For reference, we captured a video of each performance using the new Go Pro Fusion 360 camera, but as the idea of this project was to allow the user to walk through the room, a static camera angle was not going to cut the mustard. We could have a used Lidar and volumetric capturing techniques to achieve this, but as this project was focusing on sound the expense of such techniques seemed beyond the scope of this project. Instead David decided to mock the studio up as a graphic model using Blender. This process involved David spending a day measuring every panel and corner of Studio Three to ensure he could get realistic dimensions in the virtual world.
The main Unity scene editor window. Each sound source is represented by the white speaker graphics.

Once the graphic model had been achieved David imported the render into the game engine Unity. Avatars for each musician were then added into the scene in which mono and stereo audio pre-mixes of the close microphones could be attached as audio object. Next, we added the FOA microphone zones along with the centre HOA microphone (this had to be down mixed to FOA, as unfortunately Unity currently only allows for up to FOA import of audio files. Although there are third party options to get around this limitation, the time frame for our project did not allow us to fully explore these options and I hope Unity will rethink this limitation in the future) and the Hamasaki cube.

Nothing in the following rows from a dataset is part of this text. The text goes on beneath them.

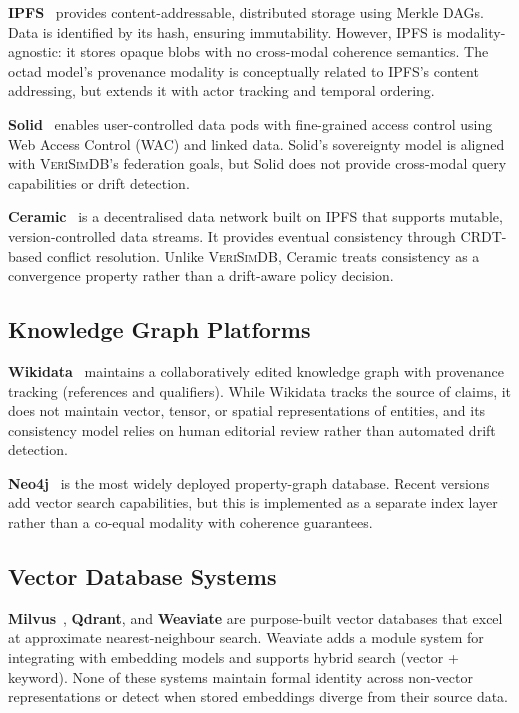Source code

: \documentclass[11pt,twocolumn]{article}
\newcommand{\verisimdb}{\textsc{VeriSimDB}\xspace}
\begin{document}
\textbf{IPFS}~\cite{benet2014ipfs} provides content-addressable, distributed
storage using Merkle DAGs.  Data is identified by its hash, ensuring
immutability.  However, IPFS is modality-agnostic: it stores opaque blobs
with no cross-modal coherence semantics.  The octad model's provenance
modality is conceptually related to IPFS's content addressing, but extends
it with actor tracking and temporal ordering.

\textbf{Solid}~\cite{sambra2016solid} enables user-controlled data pods with
fine-grained access control using Web Access Control (WAC) and linked data.
Solid's sovereignty model is aligned with \verisimdb's federation goals, but
Solid does not provide cross-modal query capabilities or drift detection.

\textbf{Ceramic}~\cite{ceramic2023} is a decentralised data network built on
IPFS that supports mutable, version-controlled data streams.  It provides
eventual consistency through CRDT-based conflict resolution.  Unlike
\verisimdb, Ceramic treats consistency as a convergence property rather than
a drift-aware policy decision.

\subsection{Knowledge Graph Platforms}

\textbf{Wikidata}~\cite{vrandecic2014wikidata} maintains a collaboratively
edited knowledge graph with provenance tracking (references and qualifiers).
While Wikidata tracks the source of claims, it does not maintain vector,
tensor, or spatial representations of entities, and its consistency model
relies on human editorial review rather than automated drift detection.

\textbf{Neo4j}~\cite{neo4j2023} is the most widely deployed property-graph
database.  Recent versions add vector search capabilities, but this is
implemented as a separate index layer rather than a co-equal modality with
coherence guarantees.

\subsection{Vector Database Systems}

\textbf{Milvus}~\cite{wang2021milvus}, \textbf{Qdrant}, and \textbf{Weaviate}
are purpose-built vector databases that excel at approximate nearest-neighbour
search.  Weaviate adds a module system for integrating with embedding models
and supports hybrid search (vector + keyword).  None of these systems maintain
formal identity across non-vector representations or detect when stored
embeddings diverge from their source data.
\end{document}
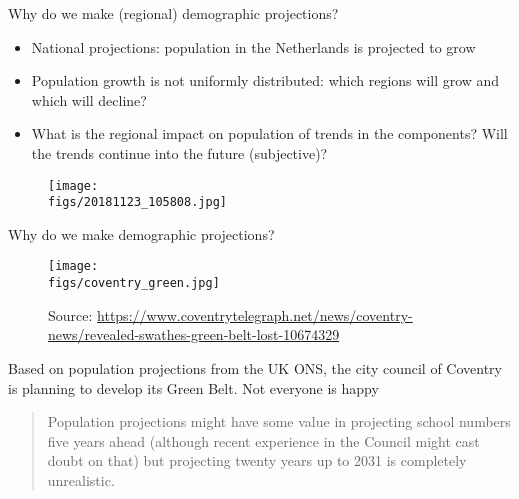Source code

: \documentclass[final, 12pt, aspectratio=169, xcolor={dvipsnames}]{beamer}
\newcommand*{\figs}{../figs}%
\newcommand{\source}[1]{\caption*{\tiny Source: {#1}} }
\begin{document}
\begin{frame}{Why do we make (regional) demographic projections?}
    \begin{minipage}[t]{0.48\linewidth}%
      \begin{itemize}
      \item National projections: population in the Netherlands is projected to grow
      \item Population growth is not uniformly distributed: which regions will grow and which will decline?
      \item What is the regional impact on population of trends in the components? Will the trends continue into the future (subjective)?
  \end{itemize}
 
\end{minipage}%
\hfill%
\begin{minipage}[t]{0.48\linewidth}
       \begin{figure}
        \texttt{[image: \\figs/20181123\_105808.jpg]}        
      \end{figure}

\end{minipage}  
\end{frame}

\begin{frame}{Why do we make demographic projections?}
  \begin{minipage}[t]{0.48\linewidth}%
    \begin{figure}
      \texttt{[image: \\figs/coventry\_green.jpg]}
      \source{\url{https://www.coventrytelegraph.net/news/coventry-news/revealed-swathes-green-belt-lost-10674329}}
    \end{figure}
\end{minipage}%
\hfill%
\begin{minipage}[t]{0.48\linewidth}
  \small
  Based on population projections from the UK ONS, the city council of Coventry is planning to develop its Green Belt. Not everyone is happy \\
  \begin{quotation}
    Population projections might have some
value in projecting school numbers five years ahead (although recent experience in the Council
might cast doubt on that) but projecting twenty years up to 2031 is completely unrealistic. \href{http://www.coventrysociety.org.uk/js/plugins/filemanager/files/information/Coventry_Local_Plan_2014_Response_-_final_with_corrections.pdf}{}     
    \end{quotation}
  
\end{minipage}
  
\end{frame}
\end{document}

For spatialisation, David decided to use the Google Resonance Unity plugin as this had a set of flexible tools and created highly realistic sound environments for us to create our 6DOF world. There are many parameters in Resonance that greatly effect the end results and at first might be unfamiliar to traditional music sound engineers, including things like Min/Max Distance Volume Roll off, Listener Directivity, Source Directivity and Occlusion, to name just a few.

For the final Virtual Reality experience, we decided to use the Vive/Steam VR workflow as the Vive system with its flexible room sensors loaned itself to 6DOF in a very intuitive and flexible way.

The end results for this joint research project have been nothing short of stunning. The experience is very realistic, and it really does sound as if you are in the room walking around with the band as they play. This project has opened up a lot of questions that need to be explored (that’s the nature of R&D) and also opened my eyes to new workflow opportunities for the studios.
The main message I would like to communicate through this post, is that from an independent music maker's point of view, you can go ahead and download Unity and Google Resonance for free and start experimenting with this technology right now. You can just use normal mono and stereo sound sources to give it a go: you don’t need fancy Ambisonic or spatial array audio files. Although the learning curve might seem steep at first, it’s surprising how quickly you can absorb these unfamiliar workflows as almost second nature once you play around with them. There are some amazing tutorial videos on YouTube for both Unity, Resonance and Steam VR so you never really feel alone and if you do get stuck help is usually at hand.

I hope this post inspires you to explore beyond your comfort zone, as we need more musicians and producers pushing the boundaries with this technology – have fun!